Foreign aid can take the form of grants or loans. Grants can be either commodities or foreign exchange. Commodities can be capital goods, spare parts, raw materials, or consumer goods. Counterpart funds accrue to the recipient government only upon the sale of the commodities or the foreign exchange in the domestic market. The accrual of the counterpart funds to the recipient government is permanent only if the local currency proceeds are generated through the sale of foreign aid obtained through a grant. The accrual to the government is temporary when the local currency proceeds are generated through the sale of foreign exchange obtained from a loan. 1/ The loan will have to be serviced according to its terms and the recipient government will have to raise the corresponding amount of local currency. An important difference between foreign aid in foreign exchange and foreign aid in commodities is that the former can be sold by the recipient government to the central bank, the commercial banks, and other entities in the public sector, as well as to the nonfinancial private sector. For commodities, the choice is restricted mainly to the nonfinancial private and public sectors. The type of buyer of foreign aid has important consequences for the macroeconomic impact of the counterpart funds.

Nonproject foreign aid is the major source of foreign exchange that generates counterpart funds, while project foreign aid generates counterpart funds only when it covers the procurement of goods and services sold locally in domestic currency. Another important distinction is whether the domestic counterpart funds are tied or untied--in other words, whether or not the donor demands from the recipient government that a separate counterpart fund account be created corresponding to the type of foreign aid provided and that its counterpart funds be “tied” 2/ to the financing of predetermined expenditure. In contrast, “untied” counterpart funds can be used at the discretion of the recipient government and are similar to any other nonearmarked budgetary resource.

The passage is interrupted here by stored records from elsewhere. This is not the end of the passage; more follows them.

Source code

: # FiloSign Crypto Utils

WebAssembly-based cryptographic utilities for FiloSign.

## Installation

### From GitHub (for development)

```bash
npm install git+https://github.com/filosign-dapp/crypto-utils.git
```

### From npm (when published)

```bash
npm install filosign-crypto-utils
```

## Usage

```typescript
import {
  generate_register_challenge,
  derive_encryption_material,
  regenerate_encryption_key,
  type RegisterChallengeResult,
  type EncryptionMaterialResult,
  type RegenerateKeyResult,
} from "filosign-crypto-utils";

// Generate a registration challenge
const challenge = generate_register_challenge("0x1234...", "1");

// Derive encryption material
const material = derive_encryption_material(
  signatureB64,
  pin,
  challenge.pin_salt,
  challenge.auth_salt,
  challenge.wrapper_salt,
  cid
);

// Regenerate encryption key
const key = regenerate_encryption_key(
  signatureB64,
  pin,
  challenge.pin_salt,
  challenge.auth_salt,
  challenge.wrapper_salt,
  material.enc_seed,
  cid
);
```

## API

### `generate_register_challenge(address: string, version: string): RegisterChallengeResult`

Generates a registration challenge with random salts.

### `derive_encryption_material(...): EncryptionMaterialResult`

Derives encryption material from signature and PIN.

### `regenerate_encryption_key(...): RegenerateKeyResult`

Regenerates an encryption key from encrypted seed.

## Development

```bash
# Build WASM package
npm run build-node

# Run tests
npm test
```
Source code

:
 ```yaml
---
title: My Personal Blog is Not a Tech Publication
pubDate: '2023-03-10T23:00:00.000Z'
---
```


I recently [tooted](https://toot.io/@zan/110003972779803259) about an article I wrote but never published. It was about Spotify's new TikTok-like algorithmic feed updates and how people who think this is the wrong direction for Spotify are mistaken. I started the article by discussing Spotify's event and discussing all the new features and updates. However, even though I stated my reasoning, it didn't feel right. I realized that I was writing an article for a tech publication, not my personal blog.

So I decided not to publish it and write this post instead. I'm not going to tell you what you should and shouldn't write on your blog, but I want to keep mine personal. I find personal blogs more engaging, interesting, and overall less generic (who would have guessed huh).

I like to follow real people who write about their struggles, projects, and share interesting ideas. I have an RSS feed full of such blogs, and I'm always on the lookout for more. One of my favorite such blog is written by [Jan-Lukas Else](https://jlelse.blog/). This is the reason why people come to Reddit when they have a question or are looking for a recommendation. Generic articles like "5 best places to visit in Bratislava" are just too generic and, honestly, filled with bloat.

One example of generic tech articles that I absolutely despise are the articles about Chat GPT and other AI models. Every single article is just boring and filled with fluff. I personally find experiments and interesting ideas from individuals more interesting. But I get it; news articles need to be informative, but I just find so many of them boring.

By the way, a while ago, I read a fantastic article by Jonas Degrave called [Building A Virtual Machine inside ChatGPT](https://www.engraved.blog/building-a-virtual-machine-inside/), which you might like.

Finally, aid donors may require that part or all of the counterpart funds be owned either by the recipient government or by the donor government or, sometimes jointly. In the monetary survey, 3/ foreign-owned counterpart funds are usually included in foreign liabilities as “foreign lending funds” whereas country-owned counterpart funds are usually included in “government deposits,” although in some instances, particularly for purposes of historical analysis, they are distinguished from the usable government deposits by being classified as “government lending funds.”

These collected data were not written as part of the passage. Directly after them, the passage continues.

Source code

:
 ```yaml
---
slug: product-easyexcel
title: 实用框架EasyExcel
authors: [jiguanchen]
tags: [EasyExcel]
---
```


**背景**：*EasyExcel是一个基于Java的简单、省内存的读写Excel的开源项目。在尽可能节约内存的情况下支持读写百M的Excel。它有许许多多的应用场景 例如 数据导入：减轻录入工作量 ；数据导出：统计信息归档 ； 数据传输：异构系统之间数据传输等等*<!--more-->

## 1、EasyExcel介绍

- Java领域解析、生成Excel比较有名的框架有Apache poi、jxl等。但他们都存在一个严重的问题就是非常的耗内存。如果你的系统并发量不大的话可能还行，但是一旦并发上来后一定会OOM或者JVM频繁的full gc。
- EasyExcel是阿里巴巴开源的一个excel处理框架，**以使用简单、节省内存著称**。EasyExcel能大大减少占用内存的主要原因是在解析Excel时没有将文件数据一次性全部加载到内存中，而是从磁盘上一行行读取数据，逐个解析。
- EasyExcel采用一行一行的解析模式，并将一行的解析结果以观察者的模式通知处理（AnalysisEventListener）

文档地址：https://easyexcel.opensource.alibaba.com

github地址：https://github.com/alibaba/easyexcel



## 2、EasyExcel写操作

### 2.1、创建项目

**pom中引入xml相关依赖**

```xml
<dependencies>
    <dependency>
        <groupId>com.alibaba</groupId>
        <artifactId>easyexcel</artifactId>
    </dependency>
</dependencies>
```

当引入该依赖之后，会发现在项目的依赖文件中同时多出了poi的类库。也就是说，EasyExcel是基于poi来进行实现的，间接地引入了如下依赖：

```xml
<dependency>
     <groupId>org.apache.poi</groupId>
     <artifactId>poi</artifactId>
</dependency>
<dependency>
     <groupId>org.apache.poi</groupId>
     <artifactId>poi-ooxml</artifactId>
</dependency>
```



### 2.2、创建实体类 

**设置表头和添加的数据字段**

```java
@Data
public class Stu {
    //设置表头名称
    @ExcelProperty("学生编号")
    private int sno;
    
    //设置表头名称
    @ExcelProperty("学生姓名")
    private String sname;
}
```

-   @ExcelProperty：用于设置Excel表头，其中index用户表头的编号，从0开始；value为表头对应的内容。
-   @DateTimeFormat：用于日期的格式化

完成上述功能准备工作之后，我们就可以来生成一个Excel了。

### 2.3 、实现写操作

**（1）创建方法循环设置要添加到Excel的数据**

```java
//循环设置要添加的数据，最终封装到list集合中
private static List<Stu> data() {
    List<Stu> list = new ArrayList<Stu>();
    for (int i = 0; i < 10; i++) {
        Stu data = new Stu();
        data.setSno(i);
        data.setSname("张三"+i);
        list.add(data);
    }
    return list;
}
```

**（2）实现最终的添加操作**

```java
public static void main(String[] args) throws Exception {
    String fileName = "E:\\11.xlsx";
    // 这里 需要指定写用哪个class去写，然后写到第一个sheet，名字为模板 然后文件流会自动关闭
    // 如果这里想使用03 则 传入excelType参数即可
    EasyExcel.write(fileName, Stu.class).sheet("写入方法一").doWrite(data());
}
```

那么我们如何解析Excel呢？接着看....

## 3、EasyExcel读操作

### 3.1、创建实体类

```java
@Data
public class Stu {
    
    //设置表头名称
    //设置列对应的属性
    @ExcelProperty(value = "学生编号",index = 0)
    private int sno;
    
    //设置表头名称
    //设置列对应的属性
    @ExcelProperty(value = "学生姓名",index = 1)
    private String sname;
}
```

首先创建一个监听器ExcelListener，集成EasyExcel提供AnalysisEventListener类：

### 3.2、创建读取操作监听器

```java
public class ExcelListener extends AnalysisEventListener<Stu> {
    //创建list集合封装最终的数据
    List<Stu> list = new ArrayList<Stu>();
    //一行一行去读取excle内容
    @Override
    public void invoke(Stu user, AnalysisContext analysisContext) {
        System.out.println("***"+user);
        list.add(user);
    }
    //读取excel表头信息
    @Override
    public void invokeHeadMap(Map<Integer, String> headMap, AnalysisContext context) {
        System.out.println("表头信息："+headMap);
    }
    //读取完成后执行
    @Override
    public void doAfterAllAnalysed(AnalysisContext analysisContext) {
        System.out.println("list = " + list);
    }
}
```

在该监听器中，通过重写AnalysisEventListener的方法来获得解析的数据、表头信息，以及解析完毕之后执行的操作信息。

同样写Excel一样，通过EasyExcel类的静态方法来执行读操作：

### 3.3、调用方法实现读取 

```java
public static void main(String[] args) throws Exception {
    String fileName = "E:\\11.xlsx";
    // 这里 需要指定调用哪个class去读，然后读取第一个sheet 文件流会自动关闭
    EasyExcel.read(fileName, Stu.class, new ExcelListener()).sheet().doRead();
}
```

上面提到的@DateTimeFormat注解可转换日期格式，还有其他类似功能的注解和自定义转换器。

2. Historical developments

Counterpart funds are not a new phenomenon. 1/ Russia, which was facing deep financial problems in the late 1890s, financed a large share of its defense expenditures through the use of local currency counterpart funds from foreign private loans. During the 1920s, several Latin American and European governments--particularly Germany--also resorted to such practices. With the crisis of the 1930s, several of these debtors defaulted and foreign loans dried up. This experience showed that untied counterpart funds were often used to finance budget deficits, which together with lax monetary policies, resulted in high inflation rates. Furthermore, the default of several governments made it obvious that attention had to be given to the repayment capacity of the recipient country, and thus to the terms of foreign assistance.

This reasoning shaped the type of foreign assistance provided after World War II. Foreign aid in the form of official grants developed while donors were more eager to determine their use jointly with the recipient country. The label “counterpart funds” became widely used for the local currency proceeds of foreign grants or loans.

According to Lachman (1968), “Pre-Marshall Plan assistance to Italy during 1943-48 provides a good illustration of how the various elements of local currency policy and administration originated and developed; a process that reached maturity in the Marshall Plan, and what many consider as hypertrophy under the U.S. Public Law 480.” 2/ Under the first agreement between the Italian Government and the United Nations Relief Rehabilitation Agency (UNRRA) of 1945, part of the aid goods could be distributed through sales, and the sale proceeds were to become the property of the Italian Government. At the same time the Italian Government took on the obligation to cover the domestic cost of the program. The second agreement of 1946 stipulated that the Italian Government’s use of the counterpart funds should cover the administrative and program expenses including those of international organizations. The use of the remainder would be determined jointly between the recipient and the donors. The third agreement of 1947 insisted that the sales proceeds had to be collected promptly. Italy then benefited from two successive grants-in-aid programs from the United States Government (U.S. Public Laws 84 and 389). The latter program--the Interim Aid Agreement, signed by Italy and the United States in January 1948—stipulated that the counterpart funds originating from the sale proceeds of the grants in commodities would be used for the local currency administrative expenses of the U.S. Government for the activities deriving from the agreement; the effective reduction of the Italian public debt and the irrevocable retirement of money from circulation; and such other purposes, including measures to promote Italian monetary stabilization, that were mutually agreed to between the two governments. As noted by Lachman, “these provisions represented a fundamental departure from previous agreements. Anticipating the Marshall Plan legislation to this effect, the Agreement set the stage for a policy of utilizing counterpart funds in the fight against inflation.”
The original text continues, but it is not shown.